Detailed Discussion of Score Behavior#
This section should be treated as score-first rather than code-first. The earlier sections explain how the system is built. Here the focus should shift to what the generated or encoded scores actually do.
For Modus Operandi, the main points are movement shape, modal identity, and the relation between a clear melodic line and slow intervallic support.
For Jazz Rhythmic Patterns, the main points are rhythmic identity, reuse, comparison across notated examples, and the choice to show those examples in a chart-like jazz hits notation rather than a more abstract rhythmic staff.
For the quartets, the main points are density, register, pitch organization, instrumentation, and the contrast between No. 1 and No. 2.
For the bird-based pieces, the main points are how source material survives translation.
bird_im_migration should be read as a reduction from analysis data into short playable fragments, while bird_im_migration_ensemble should be read as a chamber work that keeps those fragments audible while surrounding them with piano and percussion layers that are not strictly spectral.

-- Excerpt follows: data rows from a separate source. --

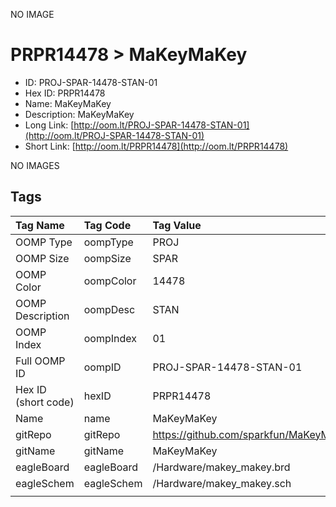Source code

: 


  
NO IMAGE  
# PRPR14478 > MaKeyMaKey

- ID: PROJ-SPAR-14478-STAN-01
- Hex ID: PRPR14478
- Name: MaKeyMaKey
- Description: MaKeyMaKey
- Long Link: [http://oom.lt/PROJ-SPAR-14478-STAN-01](http://oom.lt/PROJ-SPAR-14478-STAN-01)
- Short Link: [http://oom.lt/PRPR14478](http://oom.lt/PRPR14478)
  
NO IMAGES  
## Tags
  

|Tag Name|Tag Code|Tag Value|
| :--- | :--- | :--- |
|OOMP Type|oompType|PROJ|
|OOMP Size|oompSize|SPAR|
|OOMP Color|oompColor|14478|
|OOMP Description|oompDesc|STAN|
|OOMP Index|oompIndex|01|
|Full OOMP ID|oompID|PROJ-SPAR-14478-STAN-01|
|Hex ID (short code)|hexID|PRPR14478|
|Name|name|MaKeyMaKey|
|gitRepo|gitRepo|https://github.com/sparkfun/MaKeyMaKey|
|gitName|gitName|MaKeyMaKey|
|eagleBoard|eagleBoard|/Hardware/makey_makey.brd|
|eagleSchem|eagleSchem|/Hardware/makey_makey.sch|
||||
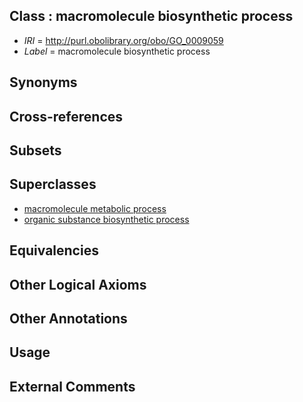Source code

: 
## Class : macromolecule biosynthetic process

 * *IRI* = http://purl.obolibrary.org/obo/GO_0009059
 * *Label* = macromolecule biosynthetic process

## Synonyms


## Cross-references


## Subsets


## Superclasses

 * [macromolecule metabolic process](../../GO/70/GO_0043170.md)
 * [organic substance biosynthetic process](../../GO/76/GO_1901576.md)

## Equivalencies


## Other Logical Axioms


## Other Annotations


## Usage


## External Comments

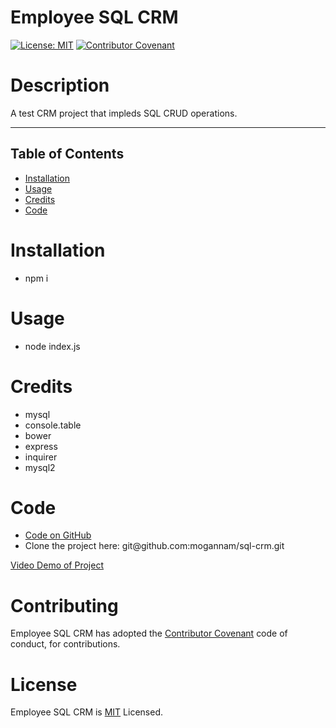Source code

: # Employee SQL CRM 
[![License: MIT](https://img.shields.io/badge/License-MIT-yellow.svg)](https://opensource.org/licenses/MIT)
[![Contributor Covenant](https://img.shields.io/badge/Contributor%20Covenant-2.1-4baaaa.svg)](code_of_conduct.md) 
# Description 

 A test CRM project that impleds SQL CRUD operations. 

 <hr>

 ## Table of Contents 

  * [Installation](#installation)
  * [Usage](#usage)
  * [Credits](#credits)
  * [Code](#Code)
# Installation 
 * npm i 
# Usage 
 * node index.js 
 # Credits 
  * mysql 
  * console.table 
  * bower 
  * express 
  * inquirer 
  * mysql2 
# Code 
 
 <ul><li><a href="https://github.com/mogannam/sql-crm.git">Code on GitHub</a> </li>
  <li>Clone the project here: git@github.com:mogannam/sql-crm.git </li></ul> 

[Video Demo of Project](https://github.com/mogannam/sql-crm/blob/main/sql-crm-video.mp4) 
  
# Contributing 
 Employee SQL CRM has adopted the [Contributor Covenant](https://img.shields.io/badge/Contributor%20Covenant-2.1-4baaaa.svg) code of conduct, for contributions. 

 # License 
 Employee SQL CRM is [MIT](https://opensource.org/licenses/MIT) Licensed. 
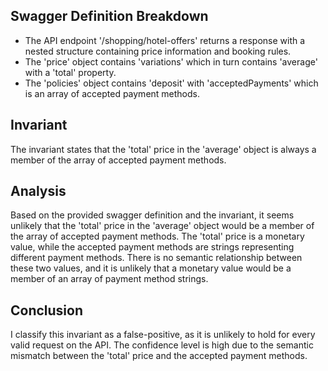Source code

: ## Swagger Definition Breakdown
- The API endpoint '/shopping/hotel-offers' returns a response with a nested structure containing price information and booking rules.
- The 'price' object contains 'variations' which in turn contains 'average' with a 'total' property.
- The 'policies' object contains 'deposit' with 'acceptedPayments' which is an array of accepted payment methods.

## Invariant
The invariant states that the 'total' price in the 'average' object is always a member of the array of accepted payment methods.

## Analysis
Based on the provided swagger definition and the invariant, it seems unlikely that the 'total' price in the 'average' object would be a member of the array of accepted payment methods. The 'total' price is a monetary value, while the accepted payment methods are strings representing different payment methods. There is no semantic relationship between these two values, and it is unlikely that a monetary value would be a member of an array of payment method strings.

## Conclusion
I classify this invariant as a false-positive, as it is unlikely to hold for every valid request on the API. The confidence level is high due to the semantic mismatch between the 'total' price and the accepted payment methods.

The two quartets deserve the closest reading. No. 1 should be discussed as the first stable proof-of-concept score. No. 2 should be discussed as an evolving branch whose main musical changes are concentrated in piano behavior. This includes chord generation, spacing, occupancy, and the gradual shift away from purely single-line keyboard writing. The two bird pieces also invite direct comparison. The first is relatively strict about its source material, and the second is more willing to treat the same source as motivic material inside a larger ensemble design.
In the final paper, this section should rely more on score figures than on code. Small code references are still fine when they explain a specific musical behavior, but the primary evidence here should be the engraved scores and, if useful, short notated examples.